The bill directs the Federal Aviation Administration to create regulations to prohibit storing of live animals in overhead compartments on airline flights and establish civil fines for violations.
“Too many animals have died as a result of human neglect and carelessness,” said Sen. Catherine Cortez Masto, D-Nev.
Cortez Masto and Sen. John Kennedy, R-La., filed the Welfare of Our Furry Friends Act, or WOOFF, following two incidents on Chicago-based United Airlines flights involving canine pets.
The Nevada senator said the bill is “designed to protect the well-being of our beloved family members — our pets — when traveling.”
Kennedy said “unfortunately for our pets, they are at the mercy of human beings showing some common sense.”
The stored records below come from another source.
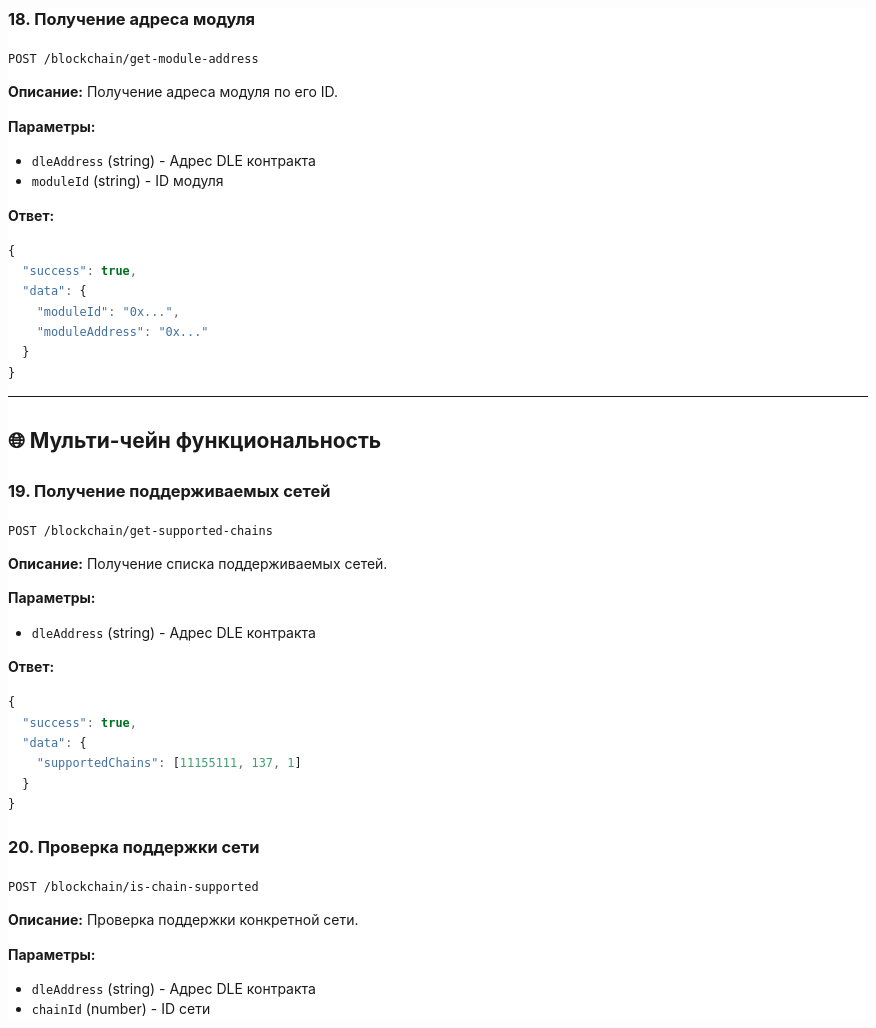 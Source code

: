 ### 18. Получение адреса модуля
```http
POST /blockchain/get-module-address
```

**Описание:** Получение адреса модуля по его ID.

**Параметры:**
- `dleAddress` (string) - Адрес DLE контракта
- `moduleId` (string) - ID модуля

**Ответ:**
```javascript
{
  "success": true,
  "data": {
    "moduleId": "0x...",
    "moduleAddress": "0x..."
  }
}
```

---

## 🌐 Мульти-чейн функциональность

### 19. Получение поддерживаемых сетей
```http
POST /blockchain/get-supported-chains
```

**Описание:** Получение списка поддерживаемых сетей.

**Параметры:**
- `dleAddress` (string) - Адрес DLE контракта

**Ответ:**
```javascript
{
  "success": true,
  "data": {
    "supportedChains": [11155111, 137, 1]
  }
}
```

### 20. Проверка поддержки сети
```http
POST /blockchain/is-chain-supported
```

**Описание:** Проверка поддержки конкретной сети.

**Параметры:**
- `dleAddress` (string) - Адрес DLE контракта
- `chainId` (number) - ID сети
“United Airlines is promising to put special tags on pet carriers to help flight attendants in the future,” Kennedy said.
“I’d rather make it the law that animals aren’t to be treated like an old piece of luggage,” the Louisiana lawmaker said.
The senators were irked over the incidents that involved United Airlines.
On Monday, a young girl said in media interviews that the flight attendant said the small dog in a carrier should be placed in the overhead hold. The dog died after an hours-long flight.
United was again in the news Tuesday when a German shepherd bound to Kansas City from Oregon was instead flown to Japan. The mix-up left the owners of the German shepherd with a greyhound that was supposed to fly to Asia, but ended up in Kansas.
United Airlines has issued statements to news organizations taking responsibility for the incidents.